No one is forgotten by the Lord: During President Oaks’ service at BYU, he became acquainted with a painting by Maynard Dixon that spoke to his heart. “It is a painting called ‘The Forgotten Man.’ It is quite a famous painting. BYU has the original. And it depicts a man who’s down on his luck. … He is sitting on a curb, his feet extending into the street and behind him are crowds of people walking by, paying no attention to the man who’s down on his luck. And yet, you see the sun shining on his head. His Heavenly Father knows he’s there. He is forgotten by the passing crowd, but in his struggles, His Heavenly Father knows he’s there.”

To remember this important lesson, President Oaks has a copy of the painting in his office at Church headquarters. “It speaks to me and reminds me of things that I need to remember,” he said.
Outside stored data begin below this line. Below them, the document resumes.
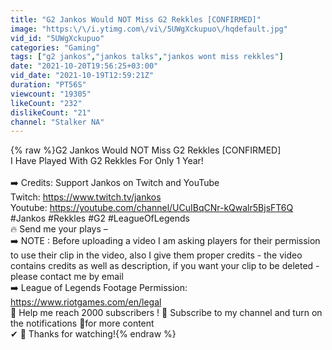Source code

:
 ```yaml
---
title: "G2 Jankos Would NOT Miss G2 Rekkles [CONFIRMED]"
image: "https:\/\/i.ytimg.com\/vi\/5UWgXckupuo\/hqdefault.jpg"
vid_id: "5UWgXckupuo"
categories: "Gaming"
tags: ["g2 jankos","jankos talks","jankos wont miss rekkles"]
date: "2021-10-20T19:56:25+03:00"
vid_date: "2021-10-19T12:59:21Z"
duration: "PT56S"
viewcount: "19305"
likeCount: "232"
dislikeCount: "21"
channel: "Stalker NA"
---
```

{% raw %}G2 Jankos Would NOT Miss G2 Rekkles [CONFIRMED]<br />I Have Played With G2 Rekkles For Only 1 Year!<br /><br />➡️ Credits: Support Jankos on Twitch and YouTube <br />Twitch: <a rel="nofollow" target="blank" href="https://www.twitch.tv/jankos">https://www.twitch.tv/jankos</a><br />Youtube: <a rel="nofollow" target="blank" href="https://youtube.com/channel/UCuIBqCNr-kQwalr5BjsFT6Q">https://youtube.com/channel/UCuIBqCNr-kQwalr5BjsFT6Q</a><br /> #Jankos #Rekkles #G2  #LeagueOfLegends <br />🔥 Send me your plays – <br />➡️ NOTE : Before uploading a video I am asking players for their permission to use their clip in the video, also I give them proper credits - the video contains credits as well as description, if you want your clip to be deleted - please contact me by email <br />➡️ League of Legends Footage Permission: <a rel="nofollow" target="blank" href="https://www.riotgames.com/en/legal">https://www.riotgames.com/en/legal</a> <br />🙏 Help me reach 2000 subscribers ! 🎉 Subscribe to my channel and turn on the notifications 🔔for more content <br />✔ 🙏 Thanks for watching!{% endraw %}
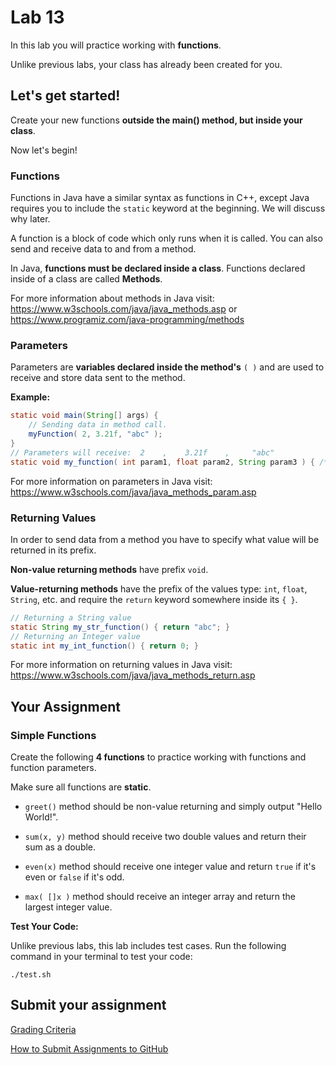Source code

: # Lab 13

In this lab you will practice working with **functions**.

Unlike previous labs, your class has already been created for you. 

## Let's get started!

Create your new functions **outside the main() method, but inside your class**.

Now let's begin!

### Functions

Functions in Java have a similar syntax as functions in C++, except Java requires you to include the `static` keyword at the beginning. We will discuss why later.

A function is a block of code which only runs when it is called. You can also send and receive data to and from a method.

In Java, **functions must be declared inside a class**. Functions declared inside of a class are called **Methods**.

For more information about methods in Java visit: https://www.w3schools.com/java/java_methods.asp or https://www.programiz.com/java-programming/methods

### Parameters

Parameters are **variables declared inside the method's** `( )` and are used to receive and store data sent to the method.

**Example:**

```java
static void main(String[] args) {
	// Sending data in method call.
	myFunction( 2, 3.21f, "abc" );
}
// Parameters will receive:  2    ,    3.21f    ,     "abc"
static void my_function( int param1, float param2, String param3 ) { /**/ }
```

For more information on parameters in Java visit: https://www.w3schools.com/java/java_methods_param.asp

### Returning Values

In order to send data from a method you have to specify what value will be returned in its prefix. 

**Non-value returning methods** have prefix `void`. 

**Value-returning methods** have the prefix of the values type: `int`, `float`, `String`, etc. and require the `return` keyword somewhere inside its `{ }`. 

```java
// Returning a String value
static String my_str_function() { return "abc"; }
// Returning an Integer value
static int my_int_function() { return 0; }
```

For more information on returning values in Java visit: https://www.w3schools.com/java/java_methods_return.asp

## Your Assignment

### Simple Functions

Create the following **4 functions** to practice working with functions and function parameters.

Make sure all functions are **static**.

- `greet()` method should be non-value returning and simply output "Hello World!".

- `sum(x, y)` method should receive two double values and return their sum as a double.

- `even(x)` method should receive one integer value and return `true` if it's even or `false` if it's odd.

- `max( []x )` method should receive an integer array and return the largest integer value.

**Test Your Code:**

Unlike previous labs, this lab includes test cases. Run the following command in your terminal to test your code:

```
./test.sh
```

## Submit your assignment

[Grading Criteria](https://joselitoguardado.dev/3326/labs/Lab_13.pdf)

[How to Submit Assignments to GitHub](https://joselitoguardado.dev/3326/How_to_Submit_Assignments_to_GitHub.pdf)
The Holy Ghost bears an incontrovertible witness of truth: “My testimony of the restored gospel is a very simple testimony, though profound in its effect on my life,” said President Oaks. He testified that Heavenly Father created a plan for His children and provided a Savior, and that Joseph Smith saw the Father and the Son, translated the Book of Mormon and restored the Church to the earth. “I know that all these things are true. I know it by the incontrovertible witness of the Holy Ghost, and by life’s experiences and the confirmation of these truths in the crucible of mortal experience and teaching.”